The partial government shutdown is in the spotlight as Democrats continue to deny President Donald Trump the $5 billion in funding to build a border wall. A close look at the battle reveals that except for some hardship for workers, the federal bureaucracy is up and running.
The shutdown also sheds light on how massive the government is and could spark debate about the difference between — and the necessity for both — “essential” and “non-essential” workers.
Reuters noted in its roundup of the shutdown impact that this is not a Trump presidency phenomenon. The government has been temporarily shuttered 19 times since the mid-1970s.
“The current shutdown has not affected three-quarters of the government, including the Department of Defense and the Postal Service, which have secure funding,” Reuters reported. “But 800,000 employees from the departments of Homeland Security and Transportation, among others, have been furloughed or are working without pay.”
The Internal Revenue Service (IRS):
At the IRS, 88 percent of the 70,000 people working are deemed non-essential. Despite the drastic reduction in its workforce, Russ Vought, acting director of the White House Office of Management and Budget (OMB), has said Americans would get their tax refunds despite the shutdown.
U.S. Department of Homeland Security (DHS)
DHS is responsible for agencies under its purview, including Immigration and Customs Enforcement (ICE), Transportation Security Administration (TSA), the Coast Guard, and the Secret Service.
Almost all of the DHS employees — 213,000 out of 245,000 — are essential, according to the agency’s plan for operating during a government shutdown. That means they are still working but without pay until the government is fully funded.
The leftist media has generated fake news about the TSA, saying workers are calling in sick putting the flying public in particular in peril.
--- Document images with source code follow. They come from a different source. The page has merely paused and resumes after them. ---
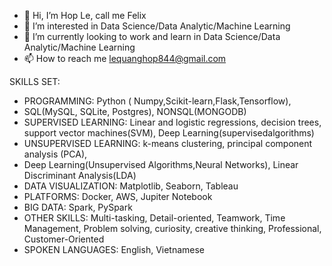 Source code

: - 👋 Hi, I’m Hop Le, call me Felix
- 👀 I’m interested in Data Science/Data Analytic/Machine Learning
- 🌱 I’m currently looking to work and learn in Data Science/Data Analytic/Machine Learning
- 📫 How to reach me lequanghop844@gmail.com

SKILLS SET:

- PROGRAMMING: Python ( Numpy,Scikit-learn,Flask,Tensorflow),
- SQL(MySQL, SQLite, Postgres), NONSQL(MONGODB)
- SUPERVISED LEARNING: Linear and logistic regressions, decision trees, support vector machines(SVM), Deep Learning(supervisedalgorithms)
- UNSUPERVISED LEARNING: k-means clustering, principal component analysis (PCA),
- Deep Learning(Unsupervised Algorithms,Neural Networks), Linear Discriminant Analysis(LDA)
- DATA VISUALIZATION: Matplotlib, Seaborn, Tableau
- PLATFORMS: Docker, AWS, Jupiter Notebook
- BIG DATA: Spark, PySpark
- OTHER SKILLS: Multi-tasking, Detail-oriented, Teamwork, Time Management, Problem solving, curiosity, creative thinking, Professional, Customer-Oriented
- SPOKEN LANGUAGES: English, Vietnamese


<!---
FelixQLe/FelixQLe is a ✨ special ✨ repository because its `README.md` (this file) appears on your GitHub profile.
You can click the Preview link to take a look at your changes.
--->
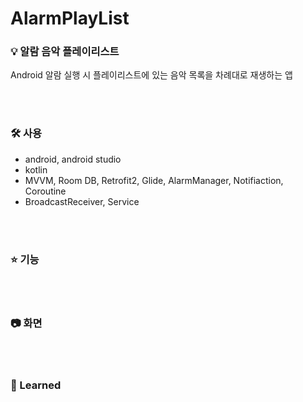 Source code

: # AlarmPlayList


### 💡 알람 음악 플레이리스트 <br>
Android 알람 실행 시 플레이리스트에 있는 음악 목록을 차례대로 재생하는 앱

<br><br>

### 🛠 사용
 - android, android studio
 - kotlin
 - MVVM, Room DB, Retrofit2, Glide, AlarmManager, Notifiaction, Coroutine
 - BroadcastReceiver, Service

<br><br>

### ⭐️ 기능

<br><br>

### 📷 화면

<br><br>

### 📃 Learned
 
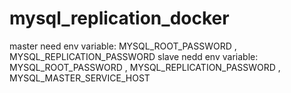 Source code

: # mysql_replication_docker
master need env variable: MYSQL_ROOT_PASSWORD , MYSQL_REPLICATION_PASSWORD
slave nedd env variable: MYSQL_ROOT_PASSWORD , MYSQL_REPLICATION_PASSWORD , MYSQL_MASTER_SERVICE_HOST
But Reuters reported “the TSA said on Tuesday the absences were having ‘minimal impact.’”
“The agency said 4.6 percent of screeners did not show up for work on Monday, compared with 3.8 percent on the same day last year” — just over a 1 percent difference.
U.S. Department of Housing and Urban Development (HUD)
The Department of Housing and Urban Development, on the other hand, is operating with just over 300 employees, with 7,500 others furloughed because they are deemed “non-essential.”
Moreover, even with the drastic cutback at HUD, the most vulnerable populations the agency serves remain secure.
“Public housing authorities and Native American tribal housing entities are not part of the federal government and so are not required to shut down,” Reuters reported.
HUD’s contingency plans note that a prolonged shutdown could affect home sales “reversing the trend toward a strengthening market,” under the Trump administration.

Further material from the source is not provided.